Specifically, consider using an employee survey as a way of assessing the climate in the workplace that can identify areas you need to work on – areas that when addressed will significantly improve employee retention. But just remember to actually do something with the data, otherwise it’s just business-as-usual, which can result in cynicism, resentment, and declining retention.
This type of survey can happen on paper or online, but you have to be able to guarantee one thing to those you’re asking to fill it out – anonymity. People have to feel they can say what’s really on their minds without any fear of being identified or retaliated against. You need honest feedback to improve your workplace, so properly set the stage to solicit and receive it.
What sorts of questions should you ask on this survey? The possibilities are endless. Here are some ideas related to the area of communication:
- Employees are encouraged to regularly share and exchange ideas.
- My opinions count in the company.
- I can speak freely to my supervisor.
- My supervisor keeps me informed about important issues.
- My supervisor is willing to listen to my ideas.
- I have enough information to do my job well.
- Managers communicate frequently and honestly about issues affecting employees.

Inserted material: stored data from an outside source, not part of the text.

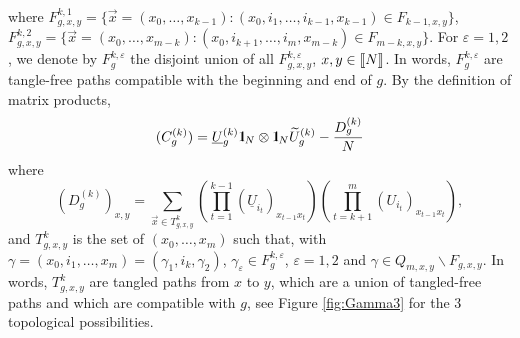 \documentclass[11pt]{article}
\newcommand{\PAR}[1]{{{\left(#1\right)}}} %
\newcommand{\1}{1\!\!{\sf I}}
\newcommand{\IND}{\1}
\newcommand{\veps}{\varepsilon}
\newcommand{\INT}[1]{{{\left[\hspace{-1.4pt}\left[#1\right]\hspace{-1.4pt}\right]}}}
\begin{document}
where $F^{k,1}_{g,x,y} = \{ \vec x = (x_0,\ldots ,x_{k-1} )  : (x_0,i_1,\ldots,i_{k-1},x_{k-1}) \in F_{k-1,x,y} \}$, ${F}^{k,2}_{g,x,y} = \{ \vec x  = (x_0,\ldots,x_{m-k}) : (x_0,i_{k+1},\ldots,i_{m},x_{m-k}) \in F_{m-k,x,y}  \}$. For $\veps = 1,2$, we denote by $F^{k,\veps}_g$ the disjoint union of all $F^{k,\veps}_{g,x,y}$, $x,y \in \INT{N}$. In words, $F_g^{k,\veps}$ are tangle-free paths compatible with the beginning and end of $g$. By the definition of matrix products, 
$$
(C^{(k)}_g) = \underline U_{g}^{(k)} \IND_N \otimes \IND_N \widetilde U_g^{(k)} - \frac {D^{(k)}_g} N 
$$
 where 
 $$
( D^{(k)}_g)_{x,y} = \sum_{\vec x  \in T^{k}_{g,x,y}}  \PAR{ \prod_{t=1}^{k-1} ( \underline U_{i_t} )_{x_{t-1} x_{t} } } \PAR{\prod_{t = k+1}^{m} ( U_{i_t} )_{x_{t-1} x_{t} }},
 $$
and $T^{k}_{g,x,y}$ is the set of $(x_0,\ldots,x_m)$ such that, with $\gamma = (x_0,i_1,\ldots,x_m) = (\gamma_1,i_k,\gamma_2)$, $\gamma_\veps \in F_g^{k,\veps}$, $\veps = 1,2$ and $\gamma \in Q_{m,x,y} \backslash F_{g,x,y}$. In words, $T_{g,x,y}^{k}$ are tangled paths from $x$ to $y$, which are a union of tangled-free paths and which are compatible with $g$, see Figure \ref{fig:Gamma3} for the $3$ topological possibilities.
\end{document}

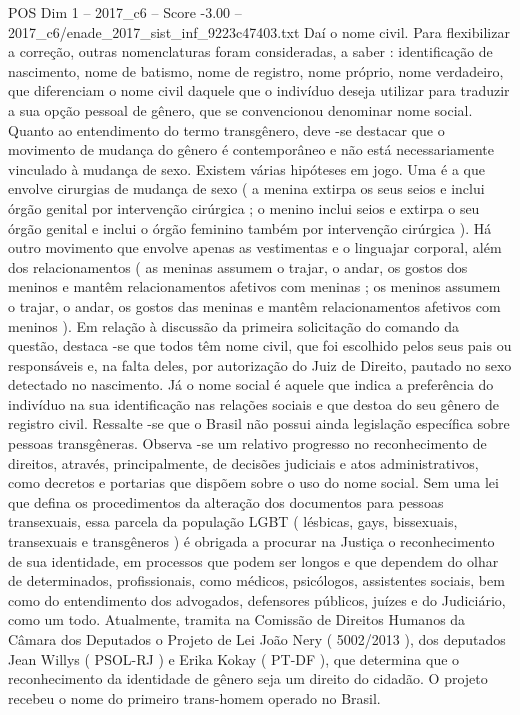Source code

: \begin{textsample}{POS Dim 1 – 2017\_c6 – Score -3.00 – 2017\_c6/enade\_2017\_sist\_inf\_9223c47403.txt}
Daí o nome civil.
Para flexibilizar a correção, outras nomenclaturas foram consideradas, a saber : identificação de nascimento, nome de batismo, nome de registro, nome próprio, nome verdadeiro, que diferenciam o nome civil daquele que o indivíduo deseja utilizar para traduzir a sua opção pessoal de gênero, que se convencionou denominar nome social.
Quanto ao entendimento do termo transgênero, deve -se destacar que o movimento de mudança do gênero é contemporâneo e não está necessariamente vinculado à mudança de sexo.
Existem várias hipóteses em jogo.
Uma é a que envolve cirurgias de mudança de sexo ( a menina extirpa os seus seios e inclui órgão genital por intervenção cirúrgica ; o menino inclui seios e extirpa o seu órgão genital e inclui o órgão feminino também por intervenção cirúrgica ).
Há outro movimento que envolve apenas as vestimentas e o linguajar corporal, além dos relacionamentos ( as meninas assumem o trajar, o andar, os gostos dos meninos e mantêm relacionamentos afetivos com meninas ; os meninos assumem o trajar, o andar, os gostos das meninas e mantêm relacionamentos afetivos com meninos ).
Em relação à discussão da primeira solicitação do comando da questão, destaca -se que todos têm nome civil, que foi escolhido pelos seus pais ou responsáveis e, na falta deles, por autorização do Juiz de Direito, pautado no sexo detectado no nascimento.
Já o nome social é aquele que indica a preferência do indivíduo na sua identificação nas relações sociais e que destoa do seu gênero de registro civil.
Ressalte -se que o Brasil não possui ainda legislação específica sobre pessoas transgêneras.
Observa -se um relativo progresso no reconhecimento de direitos, através, principalmente, de decisões judiciais e atos administrativos, como decretos e portarias que dispõem sobre o uso do nome social.
Sem uma lei que defina os procedimentos da alteração dos documentos para pessoas transexuais, essa parcela da população LGBT ( lésbicas, gays, bissexuais, transexuais e transgêneros ) é obrigada a procurar na Justiça o reconhecimento de sua identidade, em processos que podem ser longos e que dependem do olhar de determinados, profissionais, como médicos, psicólogos, assistentes sociais, bem como do entendimento dos advogados, defensores públicos, juízes e do Judiciário, como um todo.
Atualmente, tramita na Comissão de Direitos Humanos da Câmara dos Deputados o Projeto de Lei João Nery ( 5002/2013 ), dos deputados Jean Willys ( PSOL-RJ ) e Erika Kokay ( PT-DF ), que determina que o reconhecimento da identidade de gênero seja um direito do cidadão.
O projeto recebeu o nome do primeiro trans-homem operado no Brasil.

\end{textsample}
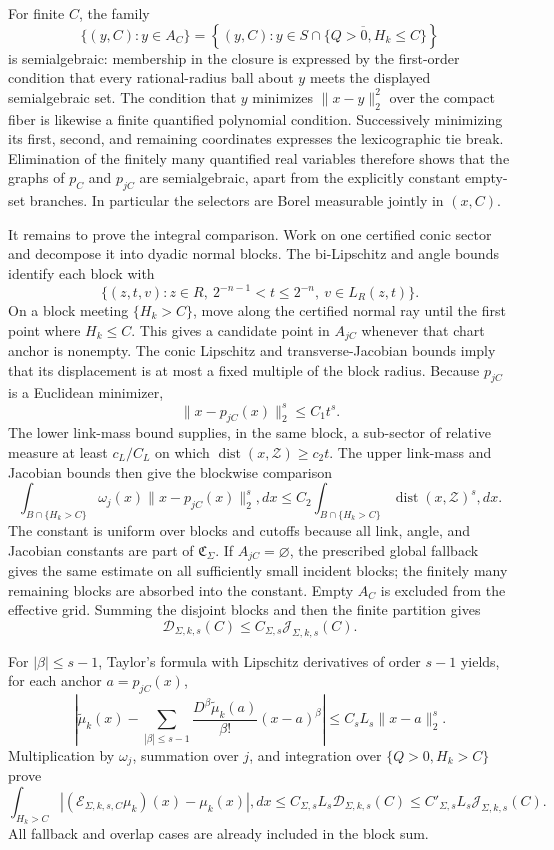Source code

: For finite \(C\), the family
\[
\{(y,C):y\in A_C\}
=\left\{(y,C):y\in\overline{S\cap\{Q>0,H_k\le C\}}\right\}
\]
is semialgebraic: membership in the closure is expressed by the first-order condition that every rational-radius ball about \(y\) meets the displayed semialgebraic set. The condition that \(y\) minimizes \(\|x-y\|_2^2\) over the compact fiber is likewise a finite quantified polynomial condition. Successively minimizing its first, second, and remaining coordinates expresses the lexicographic tie break. Elimination of the finitely many quantified real variables therefore shows that the graphs of \(p_C\) and \(p_{jC}\) are semialgebraic, apart from the explicitly constant empty-set branches. In particular the selectors are Borel measurable jointly in \((x,C)\).

It remains to prove the integral comparison. Work on one certified conic sector and decompose it into dyadic normal blocks. The bi-Lipschitz and angle bounds identify each block with
\[
\{(z,t,v):z\in R,\ 2^{-n-1}<t\le2^{-n},\ v\in L_R(z,t)\}.
\]
On a block meeting \(\{H_k>C\}\), move along the certified normal ray until the first point where \(H_k\le C\). This gives a candidate point in \(A_{jC}\) whenever that chart anchor is nonempty. The conic Lipschitz and transverse-Jacobian bounds imply that its displacement is at most a fixed multiple of the block radius. Because \(p_{jC}\) is a Euclidean minimizer,
\[
\|x-p_{jC}(x)\|_2^s\le C_1t^s.
\]
The lower link-mass bound supplies, in the same block, a sub-sector of relative measure at least \(c_L/C_L\) on which \(\operatorname{dist}(x,\mathcal Z)\ge c_2t\). The upper link-mass and Jacobian bounds then give the blockwise comparison
\[
\int_{B\cap\{H_k>C\}}\omega_j(x)\|x-p_{jC}(x)\|_2^s,dx
\le C_2\int_{B\cap\{H_k>C\}}\operatorname{dist}(x,\mathcal Z)^s,dx.
\]
The constant is uniform over blocks and cutoffs because all link, angle, and Jacobian constants are part of \(\mathfrak C_\Sigma\). If \(A_{jC}=\varnothing\), the prescribed global fallback gives the same estimate on all sufficiently small incident blocks; the finitely many remaining blocks are absorbed into the constant. Empty \(A_C\) is excluded from the effective grid. Summing the disjoint blocks and then the finite partition gives
\[
\mathcal D_{\Sigma,k,s}(C)\le C_{\Sigma,s}\mathcal J_{\Sigma,k,s}(C).
\]

For \(|\beta|\le s-1\), Taylor's formula with Lipschitz derivatives of order \(s-1\) yields, for each anchor \(a=p_{jC}(x)\),
\[
\left|\widetilde\mu_k(x)-
\sum_{|\beta|\le s-1}
\frac{D^\beta\widetilde\mu_k(a)}{\beta!}(x-a)^\beta\right|
\le C_sL_s\|x-a\|_2^s.
\]
Multiplication by \(\omega_j\), summation over \(j\), and integration over \(\{Q>0,H_k>C\}\) prove
\[
\int_{H_k>C}|(\mathcal E_{\Sigma,k,s,C}\mu_k)(x)-\mu_k(x)|,dx
\le C_{\Sigma,s}L_s\mathcal D_{\Sigma,k,s}(C)
\le C'_{\Sigma,s}L_s\mathcal J_{\Sigma,k,s}(C).
\]
All fallback and overlap cases are already included in the block sum.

- Managers keep me informed and up-to-date.
- My Manager is available to me when I have questions or need help.
- Leadership communicates frequently with employees.
- The company does an excellent job communicating changes or decisions that affect employees.
- There are no barriers to open and efficient communication.
The above examples about communication were adapted from a very handy site called HR-Survey.com, which includes a huge list of potential questions on a wide variety of topics. Always be sure to include space for extra comments so employees can provide additional details about what’s on their minds.
Including a robust climate/engagement component to your periodic employee survey efforts takes some time and effort up-front to do it right. It also offers you one your best opportunities to identify areas in which your company can do even better by its employees. When you follow through on what you learn by taking actions to make improvements, employees will see you’re committed to making things better. And all of that will feed into better morale, productivity, and retention. Sounds like it would be well worth the effort, don’t you think?